_The task_:
Would you reproduce each of the records below precisely, with the pictures left out?

_Material provided_:
-*-
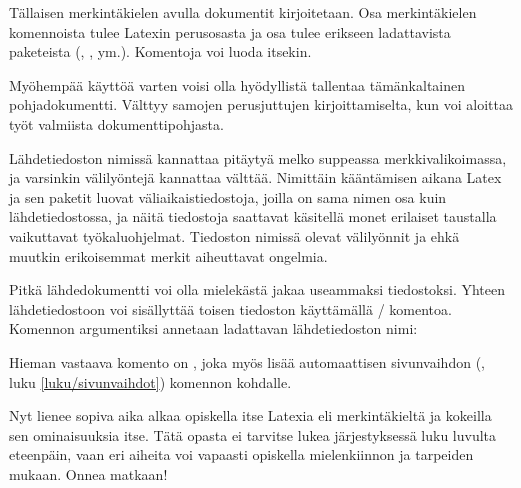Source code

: Tällaisen merkintäkielen avulla dokumentit kirjoitetaan. Osa
merkintäkielen komennoista tulee Latexin perusosasta ja osa tulee
erikseen ladattavista paketeista (,
,  ym.). Komentoja voi luoda
itsekin.

Myöhempää käyttöä varten voisi olla hyödyllistä tallentaa tämänkaltainen
pohjadokumentti. Välttyy samojen perusjuttujen kirjoittamiselta, kun voi
aloittaa työt valmiista dokumenttipohjasta.

Lähdetiedoston nimissä kannattaa pitäytyä melko suppeassa
merkkivalikoimassa, ja varsinkin välilyöntejä kannattaa välttää.
Nimittäin kääntämisen aikana Latex ja sen paketit luovat
väliaikaistiedostoja, joilla on sama nimen osa kuin lähdetiedostossa, ja
näitä tiedostoja saattavat käsitellä monet erilaiset taustalla
vaikuttavat työkaluohjelmat. Tiedoston nimissä olevat välilyönnit ja
ehkä muutkin erikoisemmat merkit aiheuttavat ongelmia.

Pitkä lähdedokumentti voi olla mielekästä jakaa useammaksi tiedostoksi.
Yhteen lähdetiedostoon voi sisällyttää toisen tiedoston käyttämällä
\-/ komentoa. Komennon argumentiksi annetaan ladattavan
lähdetiedoston nimi:

\begin{koodilohkosis}

\end{koodilohkosis}

\noindent
Hieman vastaava komento on , joka myös lisää
automaattisen sivunvaihdon (, luku
\ref{luku/sivunvaihdot}) komennon kohdalle.

Nyt lienee sopiva aika alkaa opiskella itse Latexia eli merkintäkieltä
ja kokeilla sen ominaisuuksia itse. Tätä opasta ei tarvitse lukea
järjestyksessä luku luvulta eteenpäin, vaan eri aiheita voi vapaasti
opiskella mielenkiinnon ja tarpeiden mukaan. Onnea matkaan!
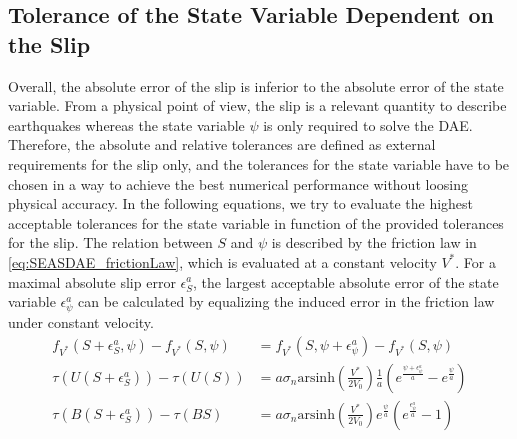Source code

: \subsection{Tolerance of the State Variable Dependent on the Slip}
Overall, the absolute error of the slip is inferior to the absolute error of the state variable. From a physical point of view, the slip is a relevant quantity to describe earthquakes whereas the state variable $\psi$ is only required to solve the DAE. Therefore, the absolute and relative tolerances are defined as external requirements for the slip only, and the tolerances for the state variable have to be chosen in a way to achieve the best numerical performance without loosing physical accuracy. In the following equations, we try to evaluate the highest acceptable tolerances for the state variable in function of the provided tolerances for the slip. The relation between $S$ and $\psi$ is described by the friction law in \autoref{eq:SEASDAE_frictionLaw}, which is evaluated at a constant velocity $V^*$. For a maximal absolute slip error $\epsilon_S^a$, the largest acceptable absolute error of the state variable $\epsilon_\psi^a$ can be calculated by equalizing the induced error in the friction law under constant velocity. 
\begin{align}
    f_{V^*}(S+\epsilon_S^a,\psi) - f_{V^*}(S,\psi) &= f_{V^*}(S,\psi+\epsilon_\psi^a) - f_{V^*}(S,\psi) \\
    \tau(U(S+\epsilon_S^a)) - \tau(U(S)) &= a \sigma_n \text{arsinh}\left(\frac{V^*}{2V_0}\right)\frac{1}{a}\left(e^{\frac{\psi+\epsilon_\psi^a}{a}} - e^{\frac{\psi}{a}}\right) \\
    \tau(B(S+\epsilon_S^a)) - \tau(BS) &= a \sigma_n \text{arsinh}\left(\frac{V^*}{2V_0}\right) e^{\frac{\psi}{a}}\left(e^{\frac{\epsilon_\psi^a}{a}} - 1\right)
\end{align}

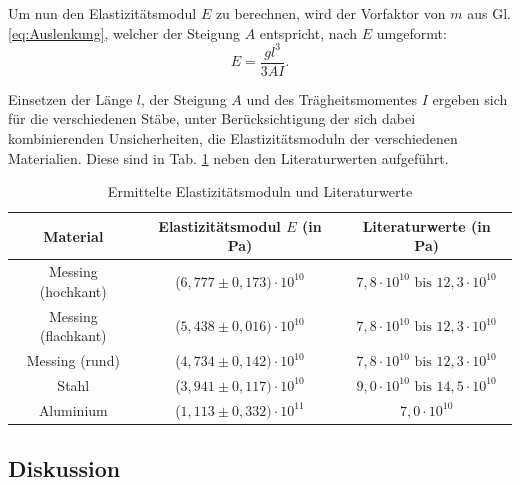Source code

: 	Um nun den Elastizitätsmodul $E$ zu berechnen, wird der Vorfaktor von $m$ aus Gl. \ref{eq:Auslenkung}, welcher der Steigung $A$ entspricht, nach $E$ umgeformt:
	\begin{equation}
	E = \frac{gl^3}{3AI}.
	\end{equation}
	
	Einsetzen der Länge $l$, der Steigung $A$ und des Trägheitsmomentes $I$ ergeben sich für die verschiedenen Stäbe, unter Berücksichtigung der sich dabei kombinierenden Unsicherheiten, die Elastizitätsmoduln der verschiedenen Materialien. Diese sind in Tab. \ref{tab:Elastizitätsmoduln} neben den Literaturwerten aufgeführt.
	\begin{table}[ht]
		\caption{Ermittelte Elastizitätsmoduln und Literaturwerte}
		\centering
		\label{tab:Elastizitätsmoduln}
		\begin{tabular}{c|c|c}
			{Material} & {Elastizitätsmodul $E$ (in Pa)} & {Literaturwerte (in Pa)} \\
			\hline
			{Messing (hochkant)} & {($6,777\pm 0,173)\cdot 10^{10}$} & {$7,8\cdot 10^{10} \text{ bis } 12,3\cdot 10^{10}$} \\
			{Messing (flachkant)} & {($5,438\pm 0,016)\cdot 10^{10}$} & {$7,8\cdot 10^{10} \text{ bis } 12,3\cdot 10^{10}$} \\
			{Messing (rund)} & {($4,734\pm 0,142)\cdot 10^{10}$} & {$7,8\cdot 10^{10} \text{ bis } 12,3\cdot 10^{10}$} \\
			{Stahl} & {($3,941\pm 0,117)\cdot 10^{10}$} & {$9,0\cdot 10^{10} \text{ bis } 14,5\cdot 10^{10}$} \\
			{Aluminium} & {($1,113\pm 0,332)\cdot 10^{11}$} & {$7,0\cdot 10^{10}$} \\	
		\end{tabular}
	\end{table}
	
	\subsection{Diskussion}
	
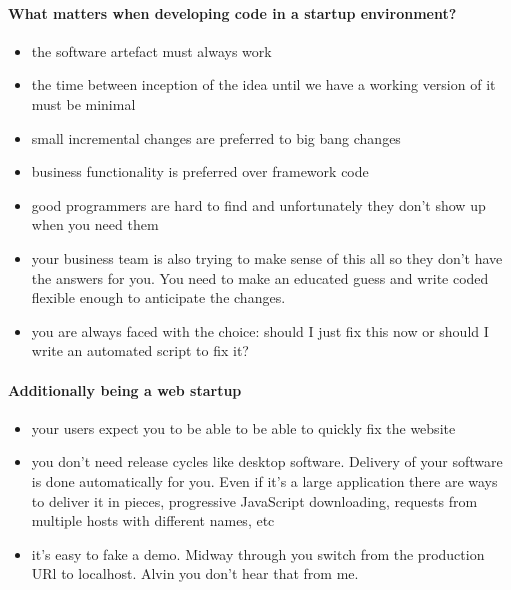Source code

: \documentclass{article}
\begin{document}
\paragraph{What matters when developing code in a startup
  environment?}
\begin{itemize}
\item the software artefact must always work

\item the time between inception of the idea until we have a working
  version of it must be minimal

\item small incremental changes are preferred to big bang changes

\item business functionality is preferred over framework code

\item good programmers are hard to find and unfortunately they don't
  show up when you need them

\item your business team is also trying to make sense of this all so
  they don't have the answers for you. You need to make an educated
  guess and write coded flexible enough to anticipate the changes.

\item  you are always faced with the choice: should I just fix this
  now or should I write an automated script to fix it?
\end{itemize}


\paragraph{Additionally being a web startup}
\begin{itemize}
\item  your users expect you to be able to be able to quickly fix the
website

\item  you don't need release cycles like desktop software. Delivery
  of your software is done automatically for you. Even if it's a
  large application there are ways to deliver it in pieces,
  progressive JavaScript downloading, requests from multiple
  hosts with different names, etc

\item  it's easy to fake a demo. Midway through you switch from the
  production URl to localhost. Alvin you don't hear that from me.
\end{itemize}
\end{document}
-*-
_Exercise output_:
Source code

: Tällaisen merkintäkielen avulla dokumentit kirjoitetaan. Osa
merkintäkielen komennoista tulee Latexin perusosasta ja osa tulee
erikseen ladattavista paketeista (,
,  ym.). Komentoja voi luoda
itsekin.

Myöhempää käyttöä varten voisi olla hyödyllistä tallentaa tämänkaltainen
pohjadokumentti. Välttyy samojen perusjuttujen kirjoittamiselta, kun voi
aloittaa työt valmiista dokumenttipohjasta.

Lähdetiedoston nimissä kannattaa pitäytyä melko suppeassa
merkkivalikoimassa, ja varsinkin välilyöntejä kannattaa välttää.
Nimittäin kääntämisen aikana Latex ja sen paketit luovat
väliaikaistiedostoja, joilla on sama nimen osa kuin lähdetiedostossa, ja
näitä tiedostoja saattavat käsitellä monet erilaiset taustalla
vaikuttavat työkaluohjelmat. Tiedoston nimissä olevat välilyönnit ja
ehkä muutkin erikoisemmat merkit aiheuttavat ongelmia.

Pitkä lähdedokumentti voi olla mielekästä jakaa useammaksi tiedostoksi.
Yhteen lähdetiedostoon voi sisällyttää toisen tiedoston käyttämällä
\-/ komentoa. Komennon argumentiksi annetaan ladattavan
lähdetiedoston nimi:

\begin{koodilohkosis}

\end{koodilohkosis}

\noindent
Hieman vastaava komento on , joka myös lisää
automaattisen sivunvaihdon (, luku
\ref{luku/sivunvaihdot}) komennon kohdalle.

Nyt lienee sopiva aika alkaa opiskella itse Latexia eli merkintäkieltä
ja kokeilla sen ominaisuuksia itse. Tätä opasta ei tarvitse lukea
järjestyksessä luku luvulta eteenpäin, vaan eri aiheita voi vapaasti
opiskella mielenkiinnon ja tarpeiden mukaan. Onnea matkaan!
Source code

: \subsection{Tolerance of the State Variable Dependent on the Slip}
Overall, the absolute error of the slip is inferior to the absolute error of the state variable. From a physical point of view, the slip is a relevant quantity to describe earthquakes whereas the state variable $\psi$ is only required to solve the DAE. Therefore, the absolute and relative tolerances are defined as external requirements for the slip only, and the tolerances for the state variable have to be chosen in a way to achieve the best numerical performance without loosing physical accuracy. In the following equations, we try to evaluate the highest acceptable tolerances for the state variable in function of the provided tolerances for the slip. The relation between $S$ and $\psi$ is described by the friction law in \autoref{eq:SEASDAE_frictionLaw}, which is evaluated at a constant velocity $V^*$. For a maximal absolute slip error $\epsilon_S^a$, the largest acceptable absolute error of the state variable $\epsilon_\psi^a$ can be calculated by equalizing the induced error in the friction law under constant velocity. 
\begin{align}
    f_{V^*}(S+\epsilon_S^a,\psi) - f_{V^*}(S,\psi) &= f_{V^*}(S,\psi+\epsilon_\psi^a) - f_{V^*}(S,\psi) \\
    \tau(U(S+\epsilon_S^a)) - \tau(U(S)) &= a \sigma_n \text{arsinh}\left(\frac{V^*}{2V_0}\right)\frac{1}{a}\left(e^{\frac{\psi+\epsilon_\psi^a}{a}} - e^{\frac{\psi}{a}}\right) \\
    \tau(B(S+\epsilon_S^a)) - \tau(BS) &= a \sigma_n \text{arsinh}\left(\frac{V^*}{2V_0}\right) e^{\frac{\psi}{a}}\left(e^{\frac{\epsilon_\psi^a}{a}} - 1\right)
\end{align}

Source code

: 	Um nun den Elastizitätsmodul $E$ zu berechnen, wird der Vorfaktor von $m$ aus Gl. \ref{eq:Auslenkung}, welcher der Steigung $A$ entspricht, nach $E$ umgeformt:
	\begin{equation}
	E = \frac{gl^3}{3AI}.
	\end{equation}
	
	Einsetzen der Länge $l$, der Steigung $A$ und des Trägheitsmomentes $I$ ergeben sich für die verschiedenen Stäbe, unter Berücksichtigung der sich dabei kombinierenden Unsicherheiten, die Elastizitätsmoduln der verschiedenen Materialien. Diese sind in Tab. \ref{tab:Elastizitätsmoduln} neben den Literaturwerten aufgeführt.
	\begin{table}[ht]
		\caption{Ermittelte Elastizitätsmoduln und Literaturwerte}
		\centering
		\label{tab:Elastizitätsmoduln}
		\begin{tabular}{c|c|c}
			{Material} & {Elastizitätsmodul $E$ (in Pa)} & {Literaturwerte (in Pa)} \\
			\hline
			{Messing (hochkant)} & {($6,777\pm 0,173)\cdot 10^{10}$} & {$7,8\cdot 10^{10} \text{ bis } 12,3\cdot 10^{10}$} \\
			{Messing (flachkant)} & {($5,438\pm 0,016)\cdot 10^{10}$} & {$7,8\cdot 10^{10} \text{ bis } 12,3\cdot 10^{10}$} \\
			{Messing (rund)} & {($4,734\pm 0,142)\cdot 10^{10}$} & {$7,8\cdot 10^{10} \text{ bis } 12,3\cdot 10^{10}$} \\
			{Stahl} & {($3,941\pm 0,117)\cdot 10^{10}$} & {$9,0\cdot 10^{10} \text{ bis } 14,5\cdot 10^{10}$} \\
			{Aluminium} & {($1,113\pm 0,332)\cdot 10^{11}$} & {$7,0\cdot 10^{10}$} \\	
		\end{tabular}
	\end{table}
	
	\subsection{Diskussion}
	
Source code

: \documentclass{article}
\begin{document}
\paragraph{What matters when developing code in a startup
  environment?}
\begin{itemize}
\item the software artefact must always work

\item the time between inception of the idea until we have a working
  version of it must be minimal

\item small incremental changes are preferred to big bang changes

\item business functionality is preferred over framework code

\item good programmers are hard to find and unfortunately they don't
  show up when you need them

\item your business team is also trying to make sense of this all so
  they don't have the answers for you. You need to make an educated
  guess and write coded flexible enough to anticipate the changes.

\item  you are always faced with the choice: should I just fix this
  now or should I write an automated script to fix it?
\end{itemize}


\paragraph{Additionally being a web startup}
\begin{itemize}
\item  your users expect you to be able to be able to quickly fix the
website

\item  you don't need release cycles like desktop software. Delivery
  of your software is done automatically for you. Even if it's a
  large application there are ways to deliver it in pieces,
  progressive JavaScript downloading, requests from multiple
  hosts with different names, etc

\item  it's easy to fake a demo. Midway through you switch from the
  production URl to localhost. Alvin you don't hear that from me.
\end{itemize}
\end{document}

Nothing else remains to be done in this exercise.